--- Task objective ---
Your answer should be an exact copy of the lines from the start of the entries to the line containing "Нейросетевая модель имеет", both included.

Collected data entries
- - -

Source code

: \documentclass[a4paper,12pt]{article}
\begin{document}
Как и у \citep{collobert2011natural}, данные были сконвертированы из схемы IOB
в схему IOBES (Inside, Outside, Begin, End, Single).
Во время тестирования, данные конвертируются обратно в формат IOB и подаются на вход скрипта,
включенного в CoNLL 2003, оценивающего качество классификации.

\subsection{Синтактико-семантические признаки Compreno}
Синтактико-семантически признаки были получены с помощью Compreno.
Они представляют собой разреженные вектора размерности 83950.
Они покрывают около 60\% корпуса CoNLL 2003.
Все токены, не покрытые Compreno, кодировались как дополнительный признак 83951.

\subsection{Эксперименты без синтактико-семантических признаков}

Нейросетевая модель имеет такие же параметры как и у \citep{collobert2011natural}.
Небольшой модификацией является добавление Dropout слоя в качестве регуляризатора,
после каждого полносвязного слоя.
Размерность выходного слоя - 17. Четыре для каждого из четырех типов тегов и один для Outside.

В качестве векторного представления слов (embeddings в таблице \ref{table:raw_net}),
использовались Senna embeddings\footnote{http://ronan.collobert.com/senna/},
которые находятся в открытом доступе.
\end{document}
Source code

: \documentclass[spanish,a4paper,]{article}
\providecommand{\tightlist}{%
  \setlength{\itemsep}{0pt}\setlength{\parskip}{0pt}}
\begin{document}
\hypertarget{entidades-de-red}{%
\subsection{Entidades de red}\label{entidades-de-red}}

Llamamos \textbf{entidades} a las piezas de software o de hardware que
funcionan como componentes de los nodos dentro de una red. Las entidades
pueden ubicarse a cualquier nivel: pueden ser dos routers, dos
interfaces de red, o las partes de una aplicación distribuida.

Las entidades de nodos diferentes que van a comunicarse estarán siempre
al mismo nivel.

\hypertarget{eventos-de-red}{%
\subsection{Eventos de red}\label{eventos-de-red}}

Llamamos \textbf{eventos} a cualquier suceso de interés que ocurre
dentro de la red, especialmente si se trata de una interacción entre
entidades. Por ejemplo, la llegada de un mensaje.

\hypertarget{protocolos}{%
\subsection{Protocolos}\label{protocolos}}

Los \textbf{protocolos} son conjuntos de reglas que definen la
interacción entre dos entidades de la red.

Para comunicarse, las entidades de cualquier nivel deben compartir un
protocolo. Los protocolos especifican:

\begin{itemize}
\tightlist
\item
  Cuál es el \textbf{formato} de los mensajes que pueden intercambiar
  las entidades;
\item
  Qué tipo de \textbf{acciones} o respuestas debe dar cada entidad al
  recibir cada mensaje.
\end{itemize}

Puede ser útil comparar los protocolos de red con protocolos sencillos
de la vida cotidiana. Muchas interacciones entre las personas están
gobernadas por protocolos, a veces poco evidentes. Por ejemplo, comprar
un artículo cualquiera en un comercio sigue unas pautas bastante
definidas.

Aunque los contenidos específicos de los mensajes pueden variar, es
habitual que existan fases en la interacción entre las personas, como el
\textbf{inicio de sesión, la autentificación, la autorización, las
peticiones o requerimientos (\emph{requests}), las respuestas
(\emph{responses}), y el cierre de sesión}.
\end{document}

- - -

--- Solution to this task ---
Source code

: \documentclass[a4paper,12pt]{article}
\begin{document}
Как и у \citep{collobert2011natural}, данные были сконвертированы из схемы IOB
в схему IOBES (Inside, Outside, Begin, End, Single).
Во время тестирования, данные конвертируются обратно в формат IOB и подаются на вход скрипта,
включенного в CoNLL 2003, оценивающего качество классификации.

\subsection{Синтактико-семантические признаки Compreno}
Синтактико-семантически признаки были получены с помощью Compreno.
Они представляют собой разреженные вектора размерности 83950.
Они покрывают около 60\% корпуса CoNLL 2003.
Все токены, не покрытые Compreno, кодировались как дополнительный признак 83951.

\subsection{Эксперименты без синтактико-семантических признаков}

Нейросетевая модель имеет такие же параметры как и у \citep{collobert2011natural}.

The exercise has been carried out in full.